Would you return the data below exactly as it stands, with every picture left out?

Stored data entries:
-------
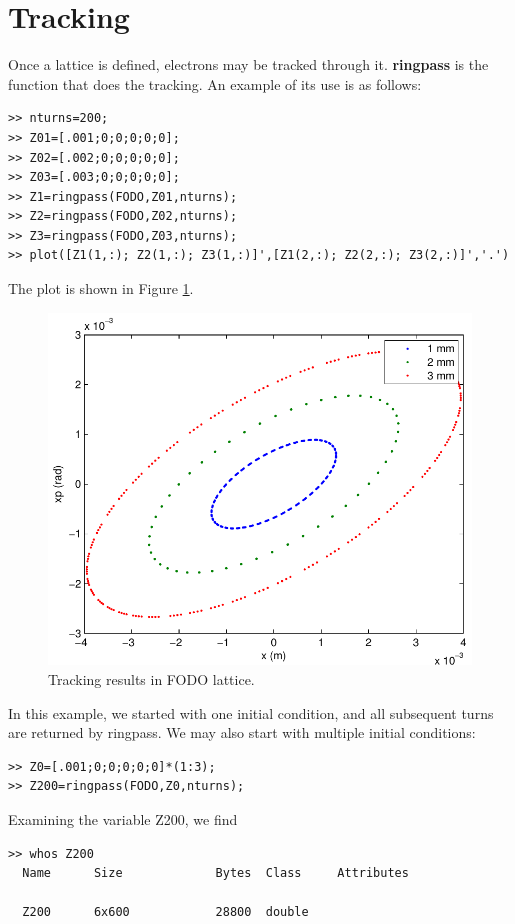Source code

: \documentclass[acus]{article}
\newcommand{\mfun}[1]{{\bf{#1}}}
\begin{document}
\section{Tracking}
Once a lattice is defined, electrons may be tracked through it.  \mfun{ringpass} is the
function that does the tracking.  An example of its use is as follows:
\begin{verbatim}
>> nturns=200;
>> Z01=[.001;0;0;0;0;0];
>> Z02=[.002;0;0;0;0;0];
>> Z03=[.003;0;0;0;0;0];
>> Z1=ringpass(FODO,Z01,nturns);
>> Z2=ringpass(FODO,Z02,nturns);
>> Z3=ringpass(FODO,Z03,nturns);
>> plot([Z1(1,:); Z2(1,:); Z3(1,:)]',[Z1(2,:); Z2(2,:); Z3(2,:)]','.')
\end{verbatim}
The plot is shown in Figure \ref{trackPlot}.
\begin{figure}[htb]
\centering
\includegraphics[scale=0.5]{trackPlot.pdf}
\caption{Tracking results in FODO lattice.}
\label{trackPlot}
\end{figure}
In this example, we started with one initial condition, and all subsequent 
turns
are returned by ringpass.  We may also start with multiple initial conditions:
\begin{verbatim}
>> Z0=[.001;0;0;0;0;0]*(1:3);
>> Z200=ringpass(FODO,Z0,nturns);
\end{verbatim}
Examining the variable Z200, we find
\begin{verbatim}
>> whos Z200
  Name      Size             Bytes  Class     Attributes

  Z200      6x600            28800  double
\end{verbatim}
\end{document}
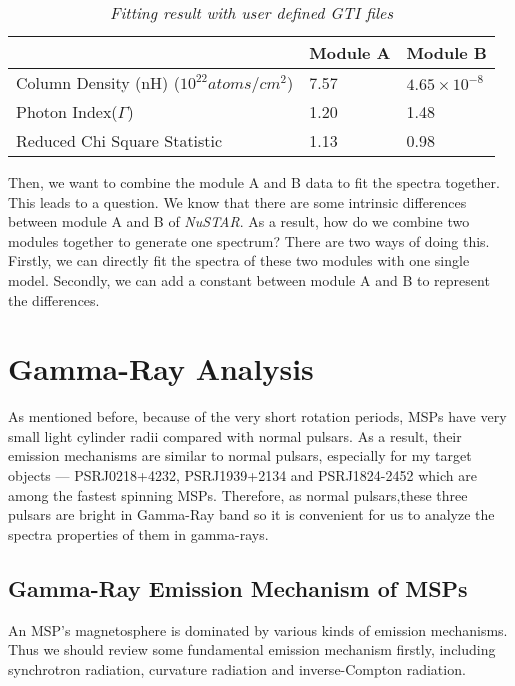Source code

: \documentclass[12pt]{report}
\newcommand{\mycaption}[1]{\caption{\textit{\footnotesize #1}}}
\begin{document}
          \begin{table}[!h]   
            \centering
            \begin{tabular}{| m{4cm} | m{3cm} | m{3cm} |}
              \hline
              & Module A & Module B\\
              \hline
              Column Density (nH) ($10^{22} atoms/cm^2$) & 7.57 & $4.65\times10^{-8}$\\ 
              \hline
              Photon Index($\Gamma$) & 1.20 & 1.48 \\
              \hline 
              Reduced Chi Square Statistic & 1.13 & 0.98 \\
              \hline 
            \end{tabular}
            \mycaption{Fitting result with user defined GTI files}
            \label{table:spectra_usrgti}
          \end{table}

          Then, we want to combine the module A and B data to fit the spectra together. This leads to a question.
          We know that there are some intrinsic differences between module A and B of \textit{NuSTAR}. As a result,
          how do we combine two modules together to generate one spectrum? There are two ways of doing this. Firstly,
          we can directly fit the spectra of these two modules with one single model. Secondly, we can add a 
          constant between module A and B to represent the differences. %


  \chapter{Gamma-Ray Analysis}
      As mentioned before, because of the very short rotation periods, MSPs have very small light cylinder radii 
      compared with normal pulsars. As a result, their emission mechanisms are similar to normal pulsars, 
      especially for my target objects --- PSRJ0218+4232, PSRJ1939+2134 and PSRJ1824-2452
      which are among the fastest spinning MSPs. Therefore, as normal pulsars,these three 
      pulsars are bright in Gamma-Ray band so it is convenient for us to analyze the spectra 
      properties of them in gamma-rays.


      \section{Gamma-Ray Emission Mechanism of MSPs}
        An MSP's magnetosphere is dominated by various kinds of emission mechanisms. Thus we should review some 
        fundamental emission mechanism firstly, including synchrotron radiation, curvature radiation and 
        inverse-Compton radiation.
        
\end{document}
-------
- Solution for this problem -
Source code

: \documentclass[acus]{article}
\newcommand{\mfun}[1]{{\bf{#1}}}
\begin{document}
\section{Tracking}
Once a lattice is defined, electrons may be tracked through it.  \mfun{ringpass} is the
function that does the tracking.  An example of its use is as follows:
\begin{verbatim}
>> nturns=200;
>> Z01=[.001;0;0;0;0;0];
>> Z02=[.002;0;0;0;0;0];
>> Z03=[.003;0;0;0;0;0];
>> Z1=ringpass(FODO,Z01,nturns);
>> Z2=ringpass(FODO,Z02,nturns);
>> Z3=ringpass(FODO,Z03,nturns);
>> plot([Z1(1,:); Z2(1,:); Z3(1,:)]',[Z1(2,:); Z2(2,:); Z3(2,:)]','.')
\end{verbatim}
The plot is shown in Figure \ref{trackPlot}.
\begin{figure}[htb]
\centering
\includegraphics[scale=0.5]{trackPlot.pdf}
\caption{Tracking results in FODO lattice.}
\label{trackPlot}
\end{figure}
In this example, we started with one initial condition, and all subsequent 
turns
are returned by ringpass.  We may also start with multiple initial conditions:
\begin{verbatim}
>> Z0=[.001;0;0;0;0;0]*(1:3);
>> Z200=ringpass(FODO,Z0,nturns);
\end{verbatim}
Examining the variable Z200, we find
\begin{verbatim}
>> whos Z200
  Name      Size             Bytes  Class     Attributes

  Z200      6x600            28800  double
\end{verbatim}
\end{document}
Source code

: \documentclass[12pt]{report}
\newcommand{\mycaption}[1]{\caption{\textit{\footnotesize #1}}}
\begin{document}
          \begin{table}[!h]   
            \centering
            \begin{tabular}{| m{4cm} | m{3cm} | m{3cm} |}
              \hline
              & Module A & Module B\\
              \hline
              Column Density (nH) ($10^{22} atoms/cm^2$) & 7.57 & $4.65\times10^{-8}$\\ 
              \hline
              Photon Index($\Gamma$) & 1.20 & 1.48 \\
              \hline 
              Reduced Chi Square Statistic & 1.13 & 0.98 \\
              \hline 
            \end{tabular}
            \mycaption{Fitting result with user defined GTI files}
            \label{table:spectra_usrgti}
          \end{table}

          Then, we want to combine the module A and B data to fit the spectra together. This leads to a question.
          We know that there are some intrinsic differences between module A and B of \textit{NuSTAR}. As a result,
          how do we combine two modules together to generate one spectrum? There are two ways of doing this. Firstly,
          we can directly fit the spectra of these two modules with one single model. Secondly, we can add a 
          constant between module A and B to represent the differences. %


  \chapter{Gamma-Ray Analysis}
      As mentioned before, because of the very short rotation periods, MSPs have very small light cylinder radii 
      compared with normal pulsars. As a result, their emission mechanisms are similar to normal pulsars, 
      especially for my target objects --- PSRJ0218+4232, PSRJ1939+2134 and PSRJ1824-2452
      which are among the fastest spinning MSPs. Therefore, as normal pulsars,these three 
      pulsars are bright in Gamma-Ray band so it is convenient for us to analyze the spectra 
      properties of them in gamma-rays.


      \section{Gamma-Ray Emission Mechanism of MSPs}
        An MSP's magnetosphere is dominated by various kinds of emission mechanisms. Thus we should review some 
        fundamental emission mechanism firstly, including synchrotron radiation, curvature radiation and 
        inverse-Compton radiation.
        
\end{document}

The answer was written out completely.